# Task statement
Every record below should be repeated word for word, with the pictures left out.

(Collected data)
·····

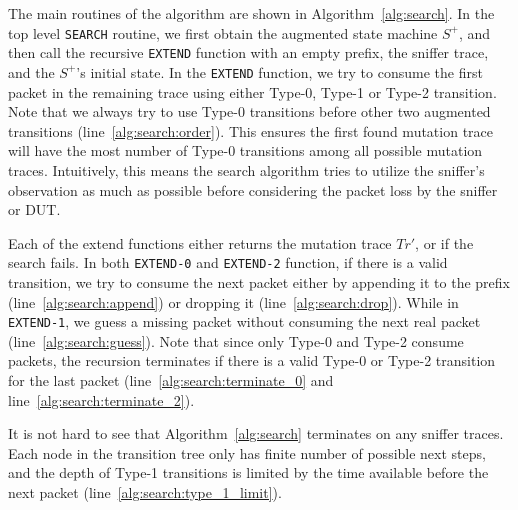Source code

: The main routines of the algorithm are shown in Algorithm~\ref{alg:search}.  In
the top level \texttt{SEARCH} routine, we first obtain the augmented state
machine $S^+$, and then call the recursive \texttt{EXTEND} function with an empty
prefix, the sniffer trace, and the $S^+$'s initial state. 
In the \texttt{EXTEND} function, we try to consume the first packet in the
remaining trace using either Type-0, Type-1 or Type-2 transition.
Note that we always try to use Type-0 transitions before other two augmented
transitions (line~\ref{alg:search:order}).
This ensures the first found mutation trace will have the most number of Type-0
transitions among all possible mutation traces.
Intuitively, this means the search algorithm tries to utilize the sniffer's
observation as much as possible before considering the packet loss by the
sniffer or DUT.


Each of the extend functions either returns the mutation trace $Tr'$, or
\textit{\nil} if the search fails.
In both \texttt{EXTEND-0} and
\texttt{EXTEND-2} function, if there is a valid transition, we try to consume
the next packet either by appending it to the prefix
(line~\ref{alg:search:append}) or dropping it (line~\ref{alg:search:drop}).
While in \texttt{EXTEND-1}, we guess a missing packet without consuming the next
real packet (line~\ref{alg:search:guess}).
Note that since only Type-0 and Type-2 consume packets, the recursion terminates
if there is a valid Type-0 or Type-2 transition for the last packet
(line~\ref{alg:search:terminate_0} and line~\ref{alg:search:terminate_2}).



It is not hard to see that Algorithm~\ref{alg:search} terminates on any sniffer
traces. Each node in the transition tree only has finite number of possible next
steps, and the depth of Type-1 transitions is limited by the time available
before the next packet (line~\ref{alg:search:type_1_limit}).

·····

# Completed exercise
Source code

: The main routines of the algorithm are shown in Algorithm~\ref{alg:search}.  In
the top level \texttt{SEARCH} routine, we first obtain the augmented state
machine $S^+$, and then call the recursive \texttt{EXTEND} function with an empty
prefix, the sniffer trace, and the $S^+$'s initial state. 
In the \texttt{EXTEND} function, we try to consume the first packet in the
remaining trace using either Type-0, Type-1 or Type-2 transition.
Note that we always try to use Type-0 transitions before other two augmented
transitions (line~\ref{alg:search:order}).
This ensures the first found mutation trace will have the most number of Type-0
transitions among all possible mutation traces.
Intuitively, this means the search algorithm tries to utilize the sniffer's
observation as much as possible before considering the packet loss by the
sniffer or DUT.


Each of the extend functions either returns the mutation trace $Tr'$, or
\textit{\nil} if the search fails.
In both \texttt{EXTEND-0} and
\texttt{EXTEND-2} function, if there is a valid transition, we try to consume
the next packet either by appending it to the prefix
(line~\ref{alg:search:append}) or dropping it (line~\ref{alg:search:drop}).
While in \texttt{EXTEND-1}, we guess a missing packet without consuming the next
real packet (line~\ref{alg:search:guess}).
Note that since only Type-0 and Type-2 consume packets, the recursion terminates
if there is a valid Type-0 or Type-2 transition for the last packet
(line~\ref{alg:search:terminate_0} and line~\ref{alg:search:terminate_2}).



It is not hard to see that Algorithm~\ref{alg:search} terminates on any sniffer
traces. Each node in the transition tree only has finite number of possible next
steps, and the depth of Type-1 transitions is limited by the time available
before the next packet (line~\ref{alg:search:type_1_limit}).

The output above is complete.